» **Data section**:
____

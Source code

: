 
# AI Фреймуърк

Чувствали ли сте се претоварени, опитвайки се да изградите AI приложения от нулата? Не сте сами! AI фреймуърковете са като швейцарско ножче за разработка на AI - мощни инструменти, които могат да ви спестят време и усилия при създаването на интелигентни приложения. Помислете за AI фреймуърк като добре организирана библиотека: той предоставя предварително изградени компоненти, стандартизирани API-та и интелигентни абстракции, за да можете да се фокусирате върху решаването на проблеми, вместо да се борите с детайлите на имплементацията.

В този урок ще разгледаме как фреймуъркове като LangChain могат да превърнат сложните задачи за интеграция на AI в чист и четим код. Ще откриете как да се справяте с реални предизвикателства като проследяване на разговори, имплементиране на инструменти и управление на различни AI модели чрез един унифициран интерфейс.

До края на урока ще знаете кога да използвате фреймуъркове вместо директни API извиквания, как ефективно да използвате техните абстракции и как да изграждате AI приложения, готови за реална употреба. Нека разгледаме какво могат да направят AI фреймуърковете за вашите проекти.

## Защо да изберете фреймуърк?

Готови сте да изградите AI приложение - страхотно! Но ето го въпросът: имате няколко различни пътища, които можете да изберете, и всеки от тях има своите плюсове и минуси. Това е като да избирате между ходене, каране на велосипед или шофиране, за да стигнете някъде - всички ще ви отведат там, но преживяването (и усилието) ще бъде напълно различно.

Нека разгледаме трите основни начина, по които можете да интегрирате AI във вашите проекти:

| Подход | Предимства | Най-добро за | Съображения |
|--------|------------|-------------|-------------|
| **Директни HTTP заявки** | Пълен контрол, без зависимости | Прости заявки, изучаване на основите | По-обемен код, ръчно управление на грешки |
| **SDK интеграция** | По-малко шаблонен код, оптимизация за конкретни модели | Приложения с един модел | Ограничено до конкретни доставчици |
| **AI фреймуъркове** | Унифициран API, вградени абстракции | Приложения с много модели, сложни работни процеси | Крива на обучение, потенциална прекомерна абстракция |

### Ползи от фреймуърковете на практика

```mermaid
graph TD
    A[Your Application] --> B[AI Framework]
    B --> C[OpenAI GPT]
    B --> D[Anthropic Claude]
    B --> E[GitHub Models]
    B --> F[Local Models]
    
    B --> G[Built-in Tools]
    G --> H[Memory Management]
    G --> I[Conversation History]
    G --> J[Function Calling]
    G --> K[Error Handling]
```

____

» **What you have to do**: Starting at the line above that contains "## Защо да изберете фреймуърк?", repeat each line exactly up to and including the line that contains "Нека разгледаме трите", and stop there.

» **Finished exercise**:
## Защо да изберете фреймуърк?

Готови сте да изградите AI приложение - страхотно! Но ето го въпросът: имате няколко различни пътища, които можете да изберете, и всеки от тях има своите плюсове и минуси. Това е като да избирате между ходене, каране на велосипед или шофиране, за да стигнете някъде - всички ще ви отведат там, но преживяването (и усилието) ще бъде напълно различно.

Нека разгледаме трите основни начина, по които можете да интегрирате AI във вашите проекти:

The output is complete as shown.